丞コーチの周りの人
丞が誰かと電話している。
「じゃあ、明後日そっちに行くね」
『……』
「そうそう。三人で行くつもり。……あっ、もしかしたら少し人数増えるかもしれない」
『……』
「うん。そう。いつもを考えれば戻ってくる可能性もあるから」
『……』
「まだ分からないんだよねーーー。だからあいつから連絡来たら僕から伝えるね」
『……』
「おっけー! じゃあまた明後日にね」
電話を終えた丞が部屋の入り口から覗き込んでいる陽葵を見つけた。
「お、陽葵。いいとこに来た。明後日、家に帰るよ」
「えっ!?」
「夏休みだしちょうどいいだろ」
「急だね」
「まぁ、そうね。僕はもともと行くつもりではいたんだけど……。
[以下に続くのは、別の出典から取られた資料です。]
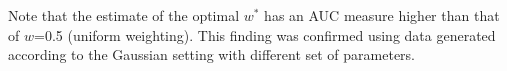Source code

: \documentclass[11pt]{article} %
\begin{document}
Note that   the estimate of the optimal $w^{*}$ has  an AUC measure higher than  that of $w$=0.5 (uniform weighting). This finding was confirmed using data generated 
according to  the Gaussian setting with different set of parameters.

\end{document}
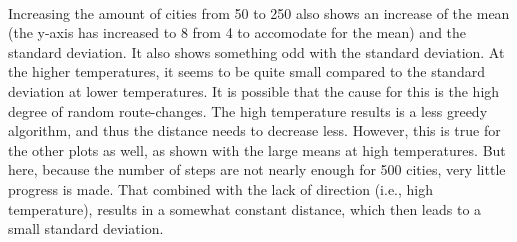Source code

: \documentclass[10pt,a4paper]{article}
\begin{document}
 \\
Increasing the amount of cities from 50 to 250 also shows an increase of the mean (the y-axis has increased to 8 from 4 to accomodate for the mean) and the standard deviation. It also shows something odd with the standard deviation. At the higher temperatures, it seems to be quite small compared to the standard deviation at lower temperatures. It is possible that the cause for this is the high degree of random route-changes. The high temperature results is a less greedy algorithm, and thus the distance needs to decrease less. However, this is true for the other plots as well, as shown with the large means at high temperatures. But here, because the number of steps are not nearly enough for 500 cities, very little progress is made. That combined with the lack of direction (i.e., high temperature), results in a somewhat constant distance, which then leads to a small standard deviation.\\

 \\
\end{document}
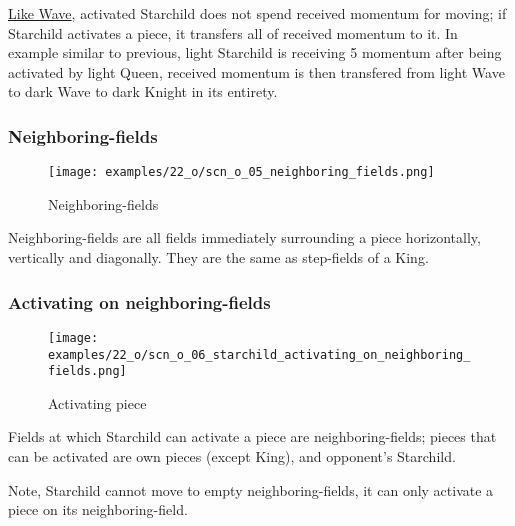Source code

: \hyperref[fig:10_wave]{Like Wave}, activated Starchild does not spend received momentum for moving;
if Starchild activates a piece, it transfers all of received momentum to it. In example similar to
previous, light Starchild is receiving 5 momentum after being activated by light Queen, received
momentum is then transfered from light Wave to dark Wave to dark Knight in its entirety.

\clearpage %

\subsubsection*{Neighboring-fields}

\noindent
\begin{wrapfigure}[5]{l}{0.4\textwidth}
\centering
\texttt{[image: examples/22\_o/scn\_o\_05\_neighboring\_fields.png]}
\caption{Neighboring-fields}
\label{fig:scn_o_05_neighboring_fields}
\end{wrapfigure}
Neighboring-fields are all fields immediately surrounding a piece horizontally, vertically
and diagonally. They are the same as step-fields of a King.

\clearpage %

\subsubsection*{Activating on neighboring-fields}

\noindent
\begin{wrapfigure}[7]{l}{0.4\textwidth}
\centering
\texttt{[image: examples/22\_o/scn\_o\_06\_starchild\_activating\_on\_neighboring\_fields.png]}
\caption{Activating piece}
\label{fig:scn_o_06_starchild_activating_on_neighboring_fields}
\end{wrapfigure}
Fields at which Starchild can activate a piece are neighboring-fields; pieces that can be
activated are own pieces (except King), and opponent's Starchild.

Note, Starchild cannot move to empty neighboring-fields, it can only activate a piece on its
neighboring-field.

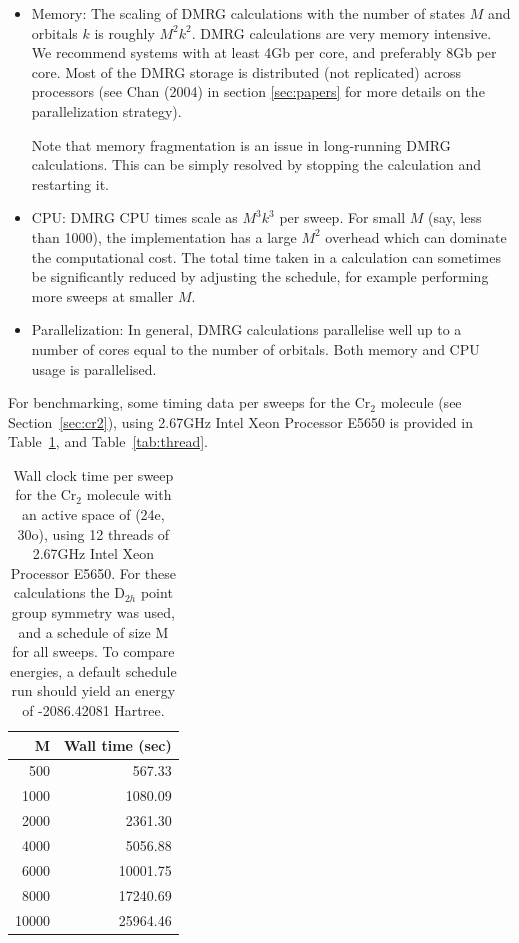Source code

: \documentclass[letterpaper,12pt,aps, pra]{revtex4-1}
\begin{document}
\begin{itemize}
\item Memory: The scaling of DMRG calculations with the number of states $M$ and orbitals $k$ is roughly $M^2 k^2$.
DMRG calculations are very memory intensive. We recommend systems with at least 4Gb per core, and preferably 8Gb per core. Most
of the DMRG storage is distributed (not replicated) across processors (see Chan (2004) in section \ref{sec:papers} for more details
on the parallelization strategy).

Note that memory fragmentation is an issue in long-running DMRG calculations. This can be simply resolved by stopping the calculation and restarting it.
\item CPU: DMRG CPU times scale as $M^3 k^3$ per sweep. For small $M$ (say, less than 1000), the implementation has a
large $M^2$ overhead which can dominate the computational cost. The total time taken in a calculation can sometimes
be significantly reduced by adjusting the schedule, for example performing more sweeps at smaller $M$.
\item Parallelization: In general, DMRG calculations parallelise well up to a number of cores equal to the number of orbitals. Both
memory and CPU usage is parallelised.
\end{itemize}

For benchmarking, some timing data per sweeps for the Cr$_2$ molecule (see
Section~\ref{sec:cr2}), using 2.67GHz Intel Xeon Processor E5650 is provided in
Table~\ref{tab:timing}, and Table~\ref{tab:thread}.

\begin{table}
\begin{center}
\begin{tabular}{rr}
\hline
\hline
M& Wall time (sec)\\
\hline
500     &567.33\\
1000	&1080.09\\
2000	&2361.30\\
4000	&5056.88\\
6000	&10001.75\\
8000	&17240.69\\
10000	&25964.46\\
\hline
\hline
\end{tabular}
\end{center}
\caption{Wall clock time per sweep for the Cr$_2$ molecule with an active space
of (24e, 30o), using 12 threads of 2.67GHz Intel Xeon Processor E5650. For
these calculations the D$_{2h}$ point group symmetry was used, and a schedule
of size M for all sweeps.
To compare energies, a default schedule run should yield an energy of -2086.42081 Hartree.
} \label{tab:timing}
\end{table}
\end{document}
陽葵も一緒においでって紫苑くんが言ってくれたから」
父と丞は仲が良いらしい。
そのことに陽葵が気がついたのは結構最近のことだ。
以前から丞のところに父と母が遊びに行くのに連れられたことはあるが、単なる仲良しとは何かが違うのだ。
「丞コーチ……」
質問しかけところに再び電話がかかってきた。
「ちょっとごめんね」
丞が画面を見て目を丸くする。
「お、凌久。どうしたんだ?」
『……』
「そうか……って明日!? 言うと思ったけど」
『……』
「うーーーん。知ってると思うけど明後日は空けるからさ」
『……』
「そうだよ。だから、後日にしてくれないか? 明後日は何があっても羽澄神社にいたいから」
突然出てきた羽澄神社というワードに陽葵は驚く。表情に出ないように気を付けながらも、若干控え目に話す丞の言葉に耳を傾ける。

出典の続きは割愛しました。